I work near disney resort but this didn't give off any lolcow vibes yet so I gave them what they came for and they sat down and opened two labtops and phones.

This also wasn't anything shocking because again disney I figured they were tourists talking to family or something.
Well right until they literally started screaming "This Facebook group is lying about me FUCK THIS GROUP!"
The other one also joined in the chant "Yah fuck this group!" 
Right next to an entire family of small children no older than five, and they are screaming fuck so loud that everyone was looking at them.

They didn't seem to care and eventually stopped. 
I already suspected right then they were cows but I was more focused on at the time on cleaning the establishment so I lef to do so.

Then it started again this time they were saying "fuck you," to a livestream of some girl who the lady wearing the pink minnie shirt said "was spreading lies about her," and " fuck that bitch," while texting a thrid party before resuming the chant "fuck that facebook group."

I went back to my post for a few hours and stopped watching them for a short time.

When I looked back at them I got a glance when one was getting up.

They had visible shit their pants and I had to go clean again so I got to see up close those two and I will never forget what I saw.

Both of them had thier shirts all the way to thier pants all covered in shit.

I knew at that moment they were both lolcows.

Turns out when I stopped looking they both went into the men and women's bathroom and shat not in the toilet,  but in the trashbin.

And it didn't take a rocket scientist to figured out they played with it too.

The manager got cussed out by them when she actually told them to not shit in our trashbins again.
They later apologized and said "she was a nice lady and we are sorry for yelling."

They ending up staying from 7 p.m. all the way to closing at 1 a.m.

They used up all of our internet and they were just on there stalking a facebook group and livestream saying "fuck these guys," and playing some phone version of Farmville.

And right before they waddled out they broke the women's trashbin before smearing shit on the door on thier way out.

But right before they left I heard them say "I like this place we are coming back here more often."

I don't know if I should quit my job now so I don't have to clean the literal shitstorm they leave the place in or stay and record that shit just to archive this shit actually happening.


----------



## Okkervils (Jul 10, 2018)

lol bullshit


----------



## SpergPatrol (Jul 10, 2018)

Okkervils said:


> lol bullshit


It is true if they came back I will show pictures and everything.

Why would I make up a story of two people coming into my store and rubbing themselves in shit?


----------



## Okkervils (Jul 10, 2018)

SpergPatrol said:


> Why would I make up a story of two people coming into my store and rubbing themselves in shit?

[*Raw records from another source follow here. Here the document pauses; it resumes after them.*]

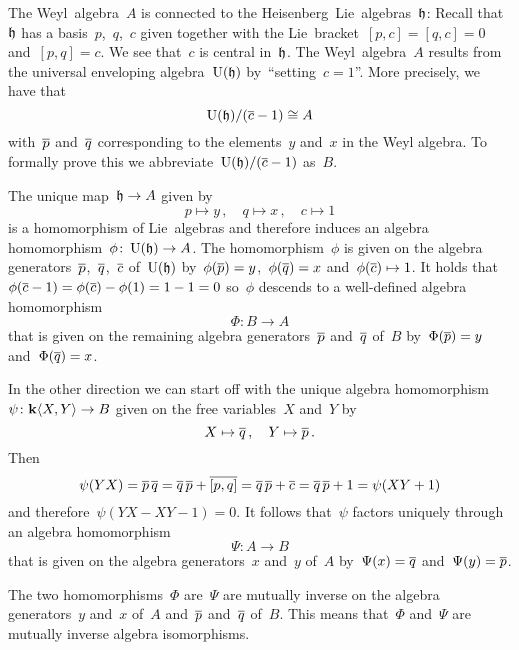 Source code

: \begin{remark}
  The Weyl~algebra~$A$ is connected to the {\threedimensional} Heisenberg~Lie~algebras~$\mathfrak{h}$:
  Recall that~$\mathfrak{h}$ has a basis~$p$,~$q$,~$c$ given together with the Lie~bracket~$[p,c] = [q,c] = 0$ and~$[p,q] = c$.
  We see that~$c$ is central in~$\mathfrak{h}$.
  The Weyl~algebra~$A$ results from the universal enveloping algebra~$\operatorname{U}(\mathfrak{h})$ by~\enquote{setting~$c = 1$}.
  More precisely, we have that
  \[
    \operatorname{U}(\mathfrak{h})/(\overline{c} - 1)
    \cong
    A
  \]
  with~$\overline{p}$ and~$\overline{q}$ corresponding to the elements~$y$ and~$x$ in the Weyl algebra.
  To formally prove this we abbreviate~$\operatorname{U}(\mathfrak{h})/(\overline{c} - 1)$ as~$B$.
  
  The unique {\linear{$\kf$}} map~$\mathfrak{h} \to A$ given by
  \[
    p \mapsto y \,,
    \quad
    q \mapsto x \,,
    \quad
    c \mapsto 1
  \]
  is a homomorphism of Lie~algebras and therefore induces an algebra homomorphism~$\phi \colon \operatorname{U}(\mathfrak{h}) \to A$.
  The homomorphism~$\phi$ is given on the algebra generators~$\overline{p}$,~$\overline{q}$,~$\overline{c}$ of~$\operatorname{U}(\mathfrak{h})$ by~$\phi(\overline{p}) = y$,~$\phi(\overline{q}) = x$ and~$\phi(\overline{c}) \mapsto 1$.
  It holds that~$\phi(\overline{c} - 1) = \phi(\overline{c}) - \phi(1) = 1 - 1 = 0$ so~$\phi$ descends to a well-defined algebra homomorphism
  \[
    \Phi
    \colon
    B
    \to
    A
  \]
  that is given on the remaining algebra generators~$\overline{p}$ and~$\overline{q}$ of~$B$ by~$\Phi(\overline{p}) = y$ and~$\Phi(\overline{q}) = x$.
  
  In the other direction we can start off with the unique algebra homomorphism~$\psi \colon \mathbf{k}\langle X,Y\rangle \to B$ given on the free variables~$X$ and~$Y$ by
  \[
    X \mapsto \overline{q} \,,
    \quad
    Y \mapsto \overline{p} \,.
  \]
  Then
  \[
    \psi(YX)
    =
    \overline{p} \, \overline{q}
    =
    \overline{q} \, \overline{p} + \overline{[p,q]}
    =
    \overline{q} \, \overline{p} + \overline{c}
    =
    \overline{q} \, \overline{p} + 1
    =
    \psi(XY + 1)
  \]
  and therefore~$\psi(YX - XY - 1) = 0$.
  It follows that~$\psi$ factors uniquely through an algebra homomorphism
  \[
    \Psi
    \colon
    A
    \to
    B
  \]
  that is given on the algebra generators~$x$ and~$y$ of~$A$ by~$\Psi(x) = \overline{q}$ and~$\Psi(y) = \overline{p}$.
  
  The two homomorphisms~$\Phi$ are~$\Psi$ are mutually inverse on the algebra generators~$y$ and~$x$ of~$A$ and~$\overline{p}$ and~$\overline{q}$ of~$B$.
  This means that~$\Phi$ and~$\Psi$ are mutually inverse algebra isomorphisms.
\end{remark}


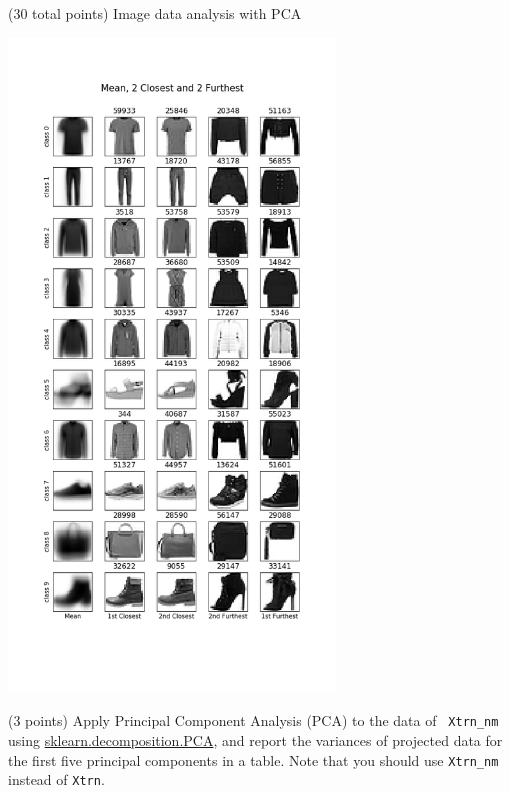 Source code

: \documentclass[12pt]{article}
\begin{document}
\begin{question}{(30 total points) Image data analysis with PCA}
\begin{subquestion}
  \begin{answerbox}{52em}
    \begin{center}
        \includegraphics[width=0.65\textwidth]{results/1_2.png}
    \end{center}
  \end{answerbox}



   \end{subquestion}

   \begin{subquestion}{(3 points)
       Apply Principal Component Analysis (PCA) to the data of {\tt
         Xtrn\_nm} using
       \href{https://scikit-learn.org/0.19/modules/generated/sklearn.decomposition.PCA.html}{sklearn.decomposition.PCA},
       and report the variances of projected data for the first five principal
       components in a table. Note that you should use {\tt Xtrn\_nm} instead of {\tt Xtrn}.} 
    \label{Q1.pca.variance}
     



\end{subquestion}
\end{question}
\end{document}
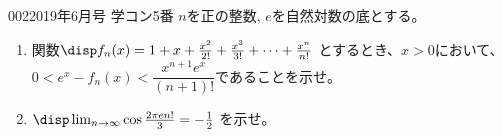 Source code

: \begin{prob}{002}{}{2019年6月号 学コン5番}
 $n$を正の整数, $e$を自然対数の底とする。
 \begin{enumerate}
  \item 関数$\disp f_n(x)=1+x+\frac{x^2}{2!}+\frac{x^3}{3!}+\dots +\frac{x^n}{n!}$ とするとき、$x>0$において、$0<e^x-f_n(x)<\dfrac{x^{n+1}e^x}{(n+1)!}$であることを示せ。
  \item $\disp \lim_{n\to\infty} \cos\frac{2\pi e n!}{3}=-\frac{1}{2}$ を示せ。
 \end{enumerate}
\end{prob}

I don't know. Why are you?


----------



## SpergPatrol (Jul 10, 2018)

Okkervils said:


> I don't know. Why are you?


I'm not

Believe what you want I am just sharing my story.

Do you have a story?


----------



## Zaragoza (Jul 10, 2018)

I saw Chris Chan at a grocery store yesterday. I told him how cool it was to meet him in person, but I didn’t want to be a douche and bother him and ask him for photos or anything.
He said, “Oh, like you’re doing now?”
I was taken aback, and all I could say was “Huh?” but he kept cutting me off and going “huh? huh? huh?” and closing his hand shut in front of my face. I walked away and continued with my shopping, and I heard him chuckle as I walked off. When I came to pay for my stuff up front I saw him trying to walk out the doors with like fifteen Milky Ways in his hands without paying.
The girl at the counter was very nice about it and professional, and was like “Sir, you need to pay for those first.” At first he kept pretending to be tired and not hear her, but eventually turned back around and brought them to the counter.
When she took one of the bars and started scanning it multiple times, he stopped her and told her to scan them each individually “to prevent any electrical infetterence,” and then turned around and winked at me. I don’t even think that’s a word. After she scanned each bar and put them in a bag and started to say the price, he kept interrupting her by yawning really loudly.


----------



## Okkervils (Jul 10, 2018)

Zaragoza said:


> I saw Chris Chan at a grocery store yesterday. I told him how cool it was to meet him in person, but I didn’t want to be a douche and bother him and ask him for photos or anything.
> He said, “Oh, like you’re doing now?”
> I was taken aback, and all I could say was “Huh?” but he kept cutting me off and going “huh? huh? huh?” and closing his hand shut in front of my face. I walked away and continued with my shopping, and I heard him chuckle as I walked off. When I came to pay for my stuff up front I saw him trying to walk out the doors with like fifteen Milky Ways in his hands without paying.
> The girl at the counter was very nice about it and professional, and was like “Sir, you need to pay for those first.” At first he kept pretending to be tired and not hear her, but eventually turned back around and brought them to the counter.
> When she took one of the bars and started scanning it multiple times, he stopped her and told her to scan them each individually “to prevent any electrical infetterence,” and then turned around and winked at me. I don’t even think that’s a word. After she scanned each bar and put them in a bag and started to say the price, he kept interrupting her by yawning really loudly.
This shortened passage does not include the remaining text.